— Exercise instructions —
Pictures in the data must not be copied, but everything else should be output exactly.

— Exercise material —
· · · · ·

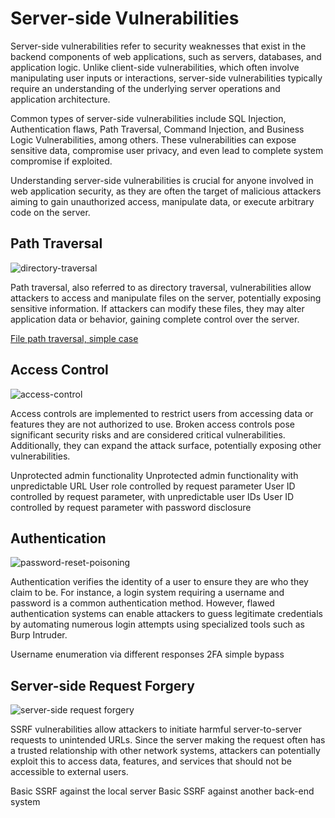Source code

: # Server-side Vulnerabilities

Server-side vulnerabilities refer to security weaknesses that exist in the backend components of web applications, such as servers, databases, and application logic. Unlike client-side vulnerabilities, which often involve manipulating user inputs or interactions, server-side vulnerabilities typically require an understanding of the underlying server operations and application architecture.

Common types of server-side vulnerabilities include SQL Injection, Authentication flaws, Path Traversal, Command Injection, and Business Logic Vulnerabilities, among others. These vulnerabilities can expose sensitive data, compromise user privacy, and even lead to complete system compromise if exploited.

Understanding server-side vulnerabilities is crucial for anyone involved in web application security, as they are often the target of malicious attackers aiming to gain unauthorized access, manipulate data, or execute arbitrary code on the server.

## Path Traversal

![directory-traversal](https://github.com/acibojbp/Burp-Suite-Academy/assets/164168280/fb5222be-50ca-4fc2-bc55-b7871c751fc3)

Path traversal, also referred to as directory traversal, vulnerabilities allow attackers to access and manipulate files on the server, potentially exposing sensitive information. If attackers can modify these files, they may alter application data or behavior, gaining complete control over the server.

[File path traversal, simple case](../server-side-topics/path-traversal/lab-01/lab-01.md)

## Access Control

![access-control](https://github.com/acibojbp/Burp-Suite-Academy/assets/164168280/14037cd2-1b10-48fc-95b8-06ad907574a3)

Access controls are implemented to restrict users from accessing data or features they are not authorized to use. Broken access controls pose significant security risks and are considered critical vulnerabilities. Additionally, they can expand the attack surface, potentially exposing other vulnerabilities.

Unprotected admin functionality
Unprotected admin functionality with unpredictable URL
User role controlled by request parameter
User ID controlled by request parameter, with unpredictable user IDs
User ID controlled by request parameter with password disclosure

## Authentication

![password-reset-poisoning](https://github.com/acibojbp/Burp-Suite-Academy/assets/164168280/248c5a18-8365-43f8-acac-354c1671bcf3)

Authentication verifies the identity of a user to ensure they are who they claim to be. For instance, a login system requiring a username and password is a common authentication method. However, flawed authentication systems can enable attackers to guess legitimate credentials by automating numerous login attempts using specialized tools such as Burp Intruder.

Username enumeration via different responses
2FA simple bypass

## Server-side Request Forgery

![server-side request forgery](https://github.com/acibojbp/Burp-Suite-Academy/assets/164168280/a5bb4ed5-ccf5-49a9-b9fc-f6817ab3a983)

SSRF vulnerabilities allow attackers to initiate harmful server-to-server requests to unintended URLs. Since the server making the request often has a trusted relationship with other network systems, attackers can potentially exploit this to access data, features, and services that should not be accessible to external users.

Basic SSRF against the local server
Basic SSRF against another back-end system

· · · · ·

— Solution for this problem —
Source code

: # Server-side Vulnerabilities

Server-side vulnerabilities refer to security weaknesses that exist in the backend components of web applications, such as servers, databases, and application logic. Unlike client-side vulnerabilities, which often involve manipulating user inputs or interactions, server-side vulnerabilities typically require an understanding of the underlying server operations and application architecture.

Common types of server-side vulnerabilities include SQL Injection, Authentication flaws, Path Traversal, Command Injection, and Business Logic Vulnerabilities, among others. These vulnerabilities can expose sensitive data, compromise user privacy, and even lead to complete system compromise if exploited.

Understanding server-side vulnerabilities is crucial for anyone involved in web application security, as they are often the target of malicious attackers aiming to gain unauthorized access, manipulate data, or execute arbitrary code on the server.

## Path Traversal

![directory-traversal](https://github.com/acibojbp/Burp-Suite-Academy/assets/164168280/fb5222be-50ca-4fc2-bc55-b7871c751fc3)

Path traversal, also referred to as directory traversal, vulnerabilities allow attackers to access and manipulate files on the server, potentially exposing sensitive information. If attackers can modify these files, they may alter application data or behavior, gaining complete control over the server.

[File path traversal, simple case](../server-side-topics/path-traversal/lab-01/lab-01.md)

## Access Control

![access-control](https://github.com/acibojbp/Burp-Suite-Academy/assets/164168280/14037cd2-1b10-48fc-95b8-06ad907574a3)

Access controls are implemented to restrict users from accessing data or features they are not authorized to use. Broken access controls pose significant security risks and are considered critical vulnerabilities. Additionally, they can expand the attack surface, potentially exposing other vulnerabilities.

Unprotected admin functionality
Unprotected admin functionality with unpredictable URL
User role controlled by request parameter
User ID controlled by request parameter, with unpredictable user IDs
User ID controlled by request parameter with password disclosure

## Authentication

![password-reset-poisoning](https://github.com/acibojbp/Burp-Suite-Academy/assets/164168280/248c5a18-8365-43f8-acac-354c1671bcf3)

Authentication verifies the identity of a user to ensure they are who they claim to be. For instance, a login system requiring a username and password is a common authentication method. However, flawed authentication systems can enable attackers to guess legitimate credentials by automating numerous login attempts using specialized tools such as Burp Intruder.

Username enumeration via different responses
2FA simple bypass

## Server-side Request Forgery

![server-side request forgery](https://github.com/acibojbp/Burp-Suite-Academy/assets/164168280/a5bb4ed5-ccf5-49a9-b9fc-f6817ab3a983)

SSRF vulnerabilities allow attackers to initiate harmful server-to-server requests to unintended URLs. Since the server making the request often has a trusted relationship with other network systems, attackers can potentially exploit this to access data, features, and services that should not be accessible to external users.

Basic SSRF against the local server
Basic SSRF against another back-end system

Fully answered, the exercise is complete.